There's a D3 and a DA3. Which one are you referring to? The D3 is a desktop amp where the DA3 is portable.


----------



## Chein (Apr 20, 2018)

RockStar2005 said:


> Dual DAC too? Nice! Sounds like a great option.
> 
> How does it "play" with Android? Do you need an OTG cable? If so, does it come with one? And is the port on it MicroUSB or USB-C?



Yes, basically Sabaj and SMSL probably used the same OEMs for some of their products considering they pretty much look alike, X4 = DA1, IDEA = DA2, IQ = DA3 with built-in battery.
The IQ has a different internal layout but still uses a dual Q2C and the exact same components inside. The measurements are also pretty much alike.

The IQ uses a micro-USB input and comes with 3 cables => 1m USB to micro-USB, short micro-USB to micro-USB,  short USB-C to micro-USB.
The DA3 uses a USB-C input and comes with 1 cable => 1m USB to USB-C.

I don't think the IQ needs an OTG cable since it's designed for portable usage.
I only have the DA3 so can't help you much with the IQ ^^


----------



## Chein (Apr 20, 2018)

Quequacio96 said:


> Hello guys. Finally the DA3 arrived. Load a few photos of the dac and the cable below, it comes with a single type-c to usb cable.
> You can choose whether to use the balanced output or the non-balanced output. You can choose after how many seconds the display will turn off automatically. Also you can set the Rolloff on 3 different choices.
> On the site there are drivers to make it go with Windows but it also works without, with the drivers supports DSD natively.
> I took it to use it on OnePlus 3, I used a type-C to USB adapter on the phone and a cable that was the same as that supplied by SABAj but shorter to connect it to the dac. The connection does not give problems, no rustle, works with all the apps (spotify, power amp, tidal, netflix ...)
> ...



Thank you for the review. I feel less alone enjoying this little gem 
Yeah, this one is more designed for desktop or semi-portable usage, during a travel with powerbank for example.


----------



## turbo87

RockStar2005 said:


> There's a D3 and a DA3. Which one are you referring to? The D3 is a desktop amp where the DA3 is portable.

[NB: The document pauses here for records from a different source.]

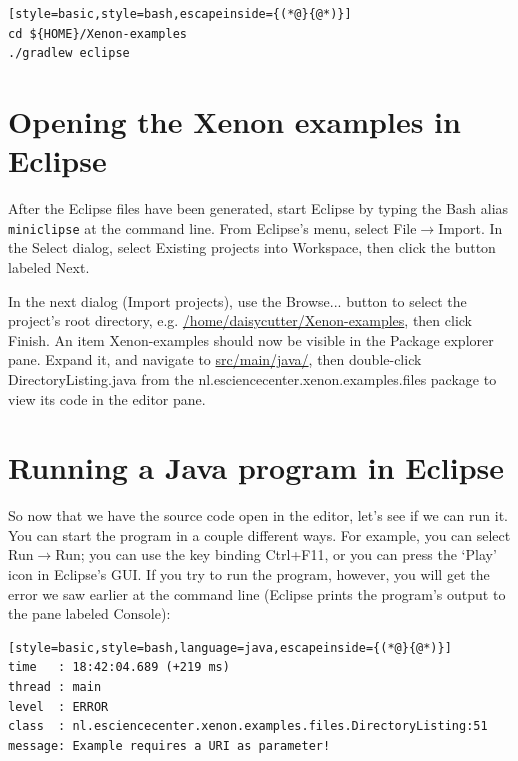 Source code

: \documentclass[12pt, a4paper, twoside, openany, titlepage]{book}
\begin{document}
\begin{lstlisting}[style=basic,style=bash,escapeinside={(*@}{@*)}]
cd ${HOME}/Xenon-examples
./gradlew eclipse
\end{lstlisting} %

\section{Opening the Xenon examples in Eclipse}

After the Eclipse files have been generated, start Eclipse by typing the Bash alias \texttt{miniclipse} at the command line. From Eclipse's menu, select \textsf{File}$\rightarrow$\textsf{Import}. In the \textsf{Select} dialog, select \textsf{Existing projects into Workspace}, then click the button labeled \textsf{Next}.

In the next dialog (\textsf{Import projects}), use the \textsf{Browse...} button to select the project's root directory, e.g. \url{/home/daisycutter/Xenon-examples}, then click \textsf{Finish}. An item \textsf{Xenon-examples} should now be visible in the \textsf{Package explorer} pane. Expand it, and navigate to \url{src/main/java/}, then double-click \textsf{DirectoryListing.java} from the \textsf{nl.esciencecenter.xenon.examples.files} package to view its code in the editor pane.




\section{Running a Java program in Eclipse}


So now that we have the source code open in the editor, let's see if we can run it. You can start the program in a couple different ways. For example, you can select \textsf{Run}$\rightarrow$\textsf{Run}; you can use the key binding \textsf{Ctrl+F11}, or you can press the `Play' icon in Eclipse's GUI. If you try to run the program, however, you will get the error we saw earlier at the command line (Eclipse prints the program's output to the pane labeled \textsf{Console}):
\begin{lstlisting}[style=basic,style=bash,language=java,escapeinside={(*@}{@*)}]
time   : 18:42:04.689 (+219 ms)
thread : main
level  : ERROR
class  : nl.esciencecenter.xenon.examples.files.DirectoryListing:51
message: Example requires a URI as parameter!
\end{lstlisting}
\end{document}
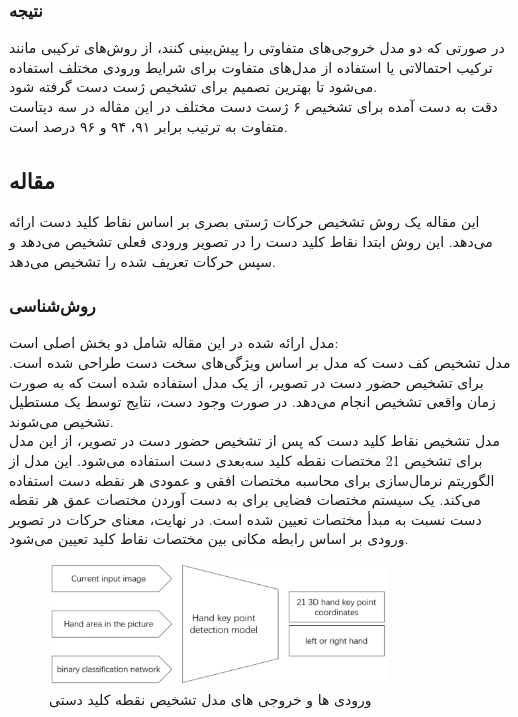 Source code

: \subsubsection{نتیجه}
در صورتی که دو مدل خروجی‌های متفاوتی را پیش‌بینی کنند، از روش‌های ترکیبی مانند ترکیب احتمالاتی یا استفاده از مدل‌های متفاوت برای شرایط ورودی مختلف استفاده می‌شود تا بهترین تصمیم برای تشخیص ژست دست گرفته شود.
\\
دقت به دست آمده برای تشخیص ۶ ژست دست مختلف در این مقاله در سه دیتاست متفاوت به ترتیب برابر ۹۱، ۹۴ و ۹۶ درصد است.


\cite{dang2022improved}


\subsection{مقاله }
این مقاله یک روش تشخیص حرکات ژستی بصری بر اساس نقاط کلید دست ارائه می‌دهد. این روش ابتدا نقاط کلید دست را در تصویر ورودی فعلی تشخیص می‌دهد و سپس حرکات تعریف شده را تشخیص می‌دهد.

\subsubsection{روش‌شناسی}
مدل ارائه شده در این مقاله شامل دو بخش اصلی است: 
\\
مدل تشخیص کف دست که مدل بر اساس ویژگی‌های سخت دست طراحی شده است. برای تشخیص حضور دست در تصویر، از یک مدل  استفاده شده است که به صورت زمان
واقعی تشخیص انجام می‌دهد. در صورت وجود دست، نتایج توسط یک مستطیل تشخیص می‌شوند.
\\
مدل تشخیص نقاط کلید دست که پس از تشخیص حضور دست در تصویر، از این مدل برای تشخیص 21 مختصات نقطه کلید سه‌بعدی دست استفاده می‌شود.  این مدل از الگوریتم نرمال‌سازی برای محاسبه مختصات افقی و عمودی هر نقطه 
دست استفاده می‌کند. یک سیستم مختصات فضایی برای به دست آوردن مختصات عمق هر نقطه دست نسبت به مبدأ مختصات تعیین شده است. در نهایت، معنای حرکات در تصویر ورودی بر اساس رابطه مکانی بین مختصات نقاط کلید تعیین می‌شود.

\begin{figure}[h]
    \centering
    \includegraphics[width=0.8\textwidth]{keypoint.png}
    \caption{ورودی ها و خروجی های مدل تشخیص نقطه کلید دستی}
\end{figure}

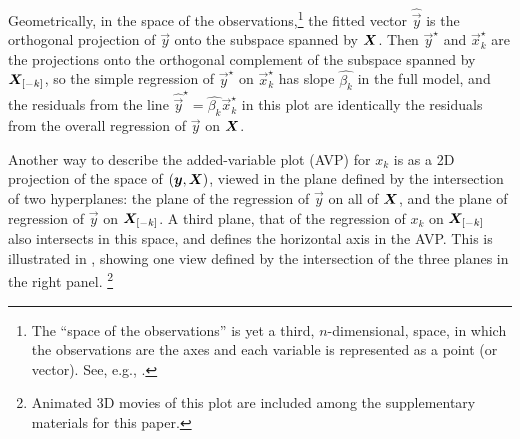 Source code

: Geometrically, in the space of the observations,\footnote{The ``space of the observations'' is yet a third, $n$-dimensional, space, in which the observations are the axes and each variable is represented as a point (or vector). See, e.g., \citet[Ch.~10]{Fox:2008}.} the fitted vector $\widehat{\vec{y}}$ is the orthogonal projection of $\vec{y}$
onto the subspace spanned by $\bm{X}$. Then $\vec{y}^\star$ and $\vec{x}^\star_k$ are the projections onto
the orthogonal complement of the subspace spanned by $\bm{X}_{[-k]}$, so
the simple regression of $\vec{y}^\star$ on $\vec{x}^\star_k$ has slope $\hat{\beta_k}$ in the full model,
and the residuals from the line 
$\widehat{\vec{y}}^\star = \hat{\beta_k} \vec{x}^\star_k$ in this plot are identically
the residuals from the overall regression of $\vec{y}$ on $\bm{X}$.

Another way to describe the added-variable plot (AVP) for $x_k$ is as a 2D projection of the space of
$(\bm{y}, \bm{X})$, viewed in the plane defined by the intersection of two hyperplanes:
the plane of the regression of $\vec{y}$ on all of $\bm{X}$, and the plane of regression of
$\vec{y}$ on $\bm{X}_{[-k]}$. A third plane, that of the regression of $x_k$ on $\bm{X}_{[-k]}$
also intersects in this space, and defines the horizontal axis in the AVP.
This is illustrated in , showing one view defined by the intersection of
the three planes in the right panel.%
\footnote{Animated 3D movies of this plot are included among the supplementary materials for this paper.}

Yeah I meant da3. Now I am wondering about the IQ. With its own battery, I am thinking I can use it with iPhone using the standard camera connection cable. The USB 2 one. It’s $40 more bucks than the Fiio.


----------



## RockStar2005

Chein said:


> Yes, basically Sabaj and SMSL probably used the same OEMs for some of their products considering they pretty much look alike, X4 = DA1, IDEA = DA2, IQ = DA3 with built-in battery.
> The IQ has a different internal layout but still uses a dual Q2C and the exact same components inside. The measurements are also pretty much alike.
> 
> The IQ uses a micro-USB input and comes with 3 cables => 1m USB to micro-USB, short micro-USB to micro-USB,  short USB-C to micro-USB.
> ...



That's awesome! Yeah considering the battery drain issue with the DA3, the IQ sounds like a nice alternative, and only $20 more now that Sabaj raised the price to $119. lol 

So does the IQ sound as good as the DA3? Does it have a strong amp?

Hmm ok. Well then that's another plus for the SMSL, b/c I've read that some ppl have issues when trying to use the DA3 with Android, but not sure if that's true for all Android phones. And not sure if u need an OTG cable to connect or not. The issue there is I can't seem to find any OTG 6" cables that are Type C to Type C. But the IQ comes with a short (I assume 6"?) USB-c to Micro-USB cable, so it's all good there. So for me I'd prob choose the SMSL IQ. I used to have to the $300 Oppo HA-2 portable amp/DAC. Wonder how the IQ holds up against that or the newer HA-2SE? And against the DFR? If anyone knows, please feel free to chime in! 

That's fine. You've given me PLENTY of great info, so thanks!!


----------



## RockStar2005

turbo87 said:


> Yeah I meant da3. Now I am wondering about the IQ. With its own battery, I am thinking I can use it with iPhone using the standard camera connection cable. The USB 2 one. It’s $40 more bucks than the Fiio.



Ok. 

I guess you could try that. I have Android so not sure on the right cable to buy. When I used to have the Oppo HA-2, it came with like EVERY cable you could possibly want, including one for iPhone. But it was $300, came in stitched leather binding, and could be used as a battery pack too. lol I'm thinking now I can get AS GOOD sound with something around the IQ's price though. So if I ever do feel the need to get a portable amp/DAC, right now, the IQ is prob at the top of my list.


----------



## Quequacio96

RockStar2005 said:


> Very cool review que!
> 
> So the cable is MicroUSB to MicroUSB-C or are both ends Type-C?? How long is the cable Sabaj supplied??
> 
> ...


The cable is from type - c (for the DA3) and usb type - A


----------



## Quequacio96




----------



## Chein (Apr 21, 2018)

RockStar2005 said:


> That's awesome! Yeah considering the battery drain issue with the DA3, the IQ sounds like a nice alternative, and only $20 more now that Sabaj raised the price to $119. lol
> 
> So does the IQ sound as good as the DA3? Does it have a strong amp?
> 
> ...



Dunno about the length actually, just saw them in an unboxing video on youtube. There is no specification about their length anywhere 

Well, didn't compare the DA3 and IQ but they probably have a really similar sound since they are using the exact same components of the exact same brands. 
The amp is exactly the same, the Q2C has the particularity of being a DAC+AMP in one chip, so it should have as much power as the DA3.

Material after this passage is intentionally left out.